How to prove $X=\prod X_{\alpha}$ is locally connected iff $X_{\alpha}$ is locally connected and only finite of them can be disconnected? I have difficulties with the finite part.
BTW,I showed the $X_{\alpha}$ part like this:
Assume $X_1$ is not locally connected, so $\exists x_1$ and its neighborhood $U_1$, there is no connected neighborhood $V_1$ such that $x\in V_1 \subset U_1$.
$X$ is locally connected, so take $U= U_1 \times \ldots$, there exists a connected open set $O= O_1 \times \ldots$ such that $x \in O \in U$. So $O_1 \subset U_1$. So $O_1$ is not connected.
Then take the seperation of $O_1$ as $B\cup C$,then $B\times O_2\times...$ and $C\times O_2\times...$ is the seperation of O,meanwhile O is connected.
Is this proof right?
 A: I don't see your proof as correct, and it anyway suffers from some problems with ambiguous notation. What does $U_1 \times \ldots$ mean?
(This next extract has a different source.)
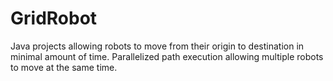 # GridRobot
Java projects allowing robots to move from their origin to destination in minimal amount of time. Parallelized path execution allowing multiple robots to move at the same time.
Does it mean $U_1 \times X_2 \times X_3 \times X_4 \times \ldots$? The notational problems are exacerbated if the indexing set is not the positive integers.
Here are a few observations which might help you prove that infinitely many disconnected $X_\alpha$ leads to a product which is not locally connected.

*

*the image of a locally connected space by an open map is locally connected,

*a separation of a disconnected space gives an open map onto $\{0,1\}$,

*the coordinate projections of a product space are open surjections,

*a product of open maps is open.

Maybe you can combine these observations to construct an open surjection from $\prod X_\alpha$ to the Cantor space $\{0,1\}^\mathbb{N}$ in the case where a countable infinity of the factors are disconnected?
A: If $X = \prod_{i \in I} X_i$ is locally connected, then all $X_i$, as they are images of $X$ under the open and continuous projection map $p_i: X \to X_i$ are also locally connected.
Also let $x \in X$ be  arbitrary, there is a basic open $\prod_i O_i$ (so all $O_i$ are open and $F:= \{i \in I \mid O_i \neq X_i\}$ is finite so that $C \subseteq \prod_i O_i$ for some connected neighbourhood $C$. It follows that $\pi_i[C] = X_i$ for all $i \notin F$ so all but finitely many $X_i$ are connected, being the continuous image of a connected set.